Let's talk about opiods and c-sections...

Anonymous
Anonymous wrote:
Anonymous wrote:They gave me percocet after my first vaginal birth. I was surprised and didn't use them. When I asked the pharmacy if they would take them back they told me to just flush it down the toilet. It's shocking.


+1. They prescribed it for me with both vaginal births, 7 and 4 years ago. I only used ibuprofen.


Same here.
Anonymous
Anonymous wrote:I started this thread and REALLY didn’t mean to shame anyone about your choices. Clearly different people have different experiences and people should do what’s right for them. My question was more about whether women felt pressured by the medical community to take meds that they might not need and which might have some serious side effects. Maybe the pendulum has swung too far in the other direction now, but isn’t it a conversation that’s worth having, either way?
I’m happy if people are just thinking about it and making the right choice for them. As with any medical issue, I think that information is empowering and I personally found that gyn care was often “one size fits all” without providing women the information they would need to make an informed choice.

Really, no shame if you’re making your choice and it’s right for you! I think all these stories are great for women to hear so they know that there’s a wide range of experiences out there.


There is a really unfortunate type of mommy shaming that sows mistrust of medical advice and leads to women declining needed c-sections, going to bizarre lengths to avoid formula, doing uncomfortable elimination diets while breastfeeding, delaying vaccination, etc; your "just educate yourself" tone is very much in line with that brand.

I find it's helpful to ask whether a man having the same procedure would expect prescription pain meds -- let's say, instead of a c-section, a man who had bowel surgery. Usually the answer is yes, everyone would think a week of Percocet was appropriate in that situation and nobody would say "Hey, maybe see if you're tough enough to do Ibuprofen instead." We have a lot of cultural hangups surrounding women's pain and whether women deserve pain relief.
Anonymous
Anonymous wrote:
Anonymous wrote:I’m not sure I’d say docs pressure people into taking opioids, but until relatively recentl, the addictive nature of opioids had been downplayed by drug makers. I’d think that most docs would offer the NSAID as a fist option now, but different meds work better or worse for different people so some people will know that an opioid is the better option for them.

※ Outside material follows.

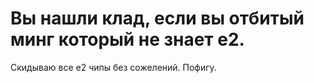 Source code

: # Вы нашли клад, если вы отбитый минг который не знает е2. 
Скидываю все е2 чипы без сожелений. Пофигу.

I think opioids and the ethics around them are especially difficult now. They have a place and serve a good purpose for some, but for others they’re destructive. And few people think they’ll be the ones to get addicted (and Id guess even fewer see when they’re crossing the line into addiction), so saying that it should just be a personal choice and up to the patient isn’t realistic.


Opioids used responsibly, as in short term pain relief after surgery, have a low risk of addiction. When used to treat chronic sustained pain they are dangerous.

People don't get addicted after a c section, they get addicted after back surgery where the pain is sustained over months.

As the poster who was given 20 pills (to be taken every 4-6 hours) and treated like a drug seeker for asking for two more days of medication I do not feel like I was addicted. But maybe if, denied a prescription from a responsible doctor involved in my care and desperate for relief i sought some less savory means of pain relief I could have become one. Treat patients compassionately and understand who actually becomes addicts. There's a lot of research on this it's not that much of a mystery.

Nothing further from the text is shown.